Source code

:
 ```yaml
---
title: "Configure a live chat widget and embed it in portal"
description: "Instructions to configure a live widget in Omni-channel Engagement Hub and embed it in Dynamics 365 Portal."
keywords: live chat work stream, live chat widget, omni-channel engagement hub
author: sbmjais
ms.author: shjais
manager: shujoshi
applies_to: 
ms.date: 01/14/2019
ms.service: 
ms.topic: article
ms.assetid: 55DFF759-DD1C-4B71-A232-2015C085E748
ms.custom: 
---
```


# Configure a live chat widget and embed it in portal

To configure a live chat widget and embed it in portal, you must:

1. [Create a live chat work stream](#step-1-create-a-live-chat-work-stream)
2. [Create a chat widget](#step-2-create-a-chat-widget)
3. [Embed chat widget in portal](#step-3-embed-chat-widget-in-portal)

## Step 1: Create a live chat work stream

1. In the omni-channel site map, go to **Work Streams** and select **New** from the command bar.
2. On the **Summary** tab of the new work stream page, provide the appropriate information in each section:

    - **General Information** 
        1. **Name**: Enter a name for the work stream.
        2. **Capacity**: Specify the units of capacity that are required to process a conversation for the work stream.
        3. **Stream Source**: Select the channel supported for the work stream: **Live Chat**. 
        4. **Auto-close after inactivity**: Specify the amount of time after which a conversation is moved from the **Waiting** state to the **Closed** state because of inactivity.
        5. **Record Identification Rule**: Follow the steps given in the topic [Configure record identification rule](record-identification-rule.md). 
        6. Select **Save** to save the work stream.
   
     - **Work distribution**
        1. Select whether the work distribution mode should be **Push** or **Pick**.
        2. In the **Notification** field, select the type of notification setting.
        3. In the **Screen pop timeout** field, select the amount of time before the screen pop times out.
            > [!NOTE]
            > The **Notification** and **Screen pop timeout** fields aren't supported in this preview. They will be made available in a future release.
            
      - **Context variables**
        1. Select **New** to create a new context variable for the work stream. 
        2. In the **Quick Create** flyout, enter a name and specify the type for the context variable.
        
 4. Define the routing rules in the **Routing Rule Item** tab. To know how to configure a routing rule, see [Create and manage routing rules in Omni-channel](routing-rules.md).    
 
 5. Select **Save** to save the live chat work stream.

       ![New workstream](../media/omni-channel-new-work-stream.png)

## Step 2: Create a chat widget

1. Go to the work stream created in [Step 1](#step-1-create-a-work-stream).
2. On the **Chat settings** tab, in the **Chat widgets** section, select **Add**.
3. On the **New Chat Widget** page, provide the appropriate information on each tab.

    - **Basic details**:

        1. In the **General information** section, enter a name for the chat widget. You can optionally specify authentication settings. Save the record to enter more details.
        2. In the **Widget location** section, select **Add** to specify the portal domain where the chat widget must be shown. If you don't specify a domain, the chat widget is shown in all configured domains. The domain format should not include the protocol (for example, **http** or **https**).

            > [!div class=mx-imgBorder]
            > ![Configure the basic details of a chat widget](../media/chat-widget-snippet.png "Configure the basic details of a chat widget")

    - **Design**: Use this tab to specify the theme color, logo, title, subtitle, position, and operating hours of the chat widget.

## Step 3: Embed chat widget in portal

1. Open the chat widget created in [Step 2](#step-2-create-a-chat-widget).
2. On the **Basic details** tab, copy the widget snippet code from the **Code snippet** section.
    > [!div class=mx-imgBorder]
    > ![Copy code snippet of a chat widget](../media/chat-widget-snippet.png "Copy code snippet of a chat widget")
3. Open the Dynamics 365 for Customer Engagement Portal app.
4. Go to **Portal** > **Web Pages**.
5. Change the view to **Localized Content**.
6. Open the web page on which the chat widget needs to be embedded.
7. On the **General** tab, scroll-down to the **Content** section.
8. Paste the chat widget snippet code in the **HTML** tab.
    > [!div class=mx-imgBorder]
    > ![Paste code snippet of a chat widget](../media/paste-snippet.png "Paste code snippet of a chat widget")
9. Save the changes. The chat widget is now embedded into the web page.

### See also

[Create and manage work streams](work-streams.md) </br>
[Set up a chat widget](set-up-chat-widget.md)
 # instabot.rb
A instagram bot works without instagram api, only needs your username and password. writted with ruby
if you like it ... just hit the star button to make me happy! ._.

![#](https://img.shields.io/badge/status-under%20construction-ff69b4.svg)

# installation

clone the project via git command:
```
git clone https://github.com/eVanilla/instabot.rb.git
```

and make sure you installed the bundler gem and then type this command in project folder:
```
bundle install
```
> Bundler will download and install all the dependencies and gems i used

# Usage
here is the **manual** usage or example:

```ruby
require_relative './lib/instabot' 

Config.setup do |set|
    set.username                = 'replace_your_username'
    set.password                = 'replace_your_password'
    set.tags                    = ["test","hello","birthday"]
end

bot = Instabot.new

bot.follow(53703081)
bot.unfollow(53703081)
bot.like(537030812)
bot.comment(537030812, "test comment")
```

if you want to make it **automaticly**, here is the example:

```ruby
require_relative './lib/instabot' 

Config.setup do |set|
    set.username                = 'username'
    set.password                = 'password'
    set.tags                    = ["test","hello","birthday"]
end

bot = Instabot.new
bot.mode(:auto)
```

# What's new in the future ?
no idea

================================

Filter the lines above so that only those with the string "Source" remain, then copy them.

*Reply*
Source code
        3. **Stream Source**: Select the channel supported for the work stream: **Live Chat**. 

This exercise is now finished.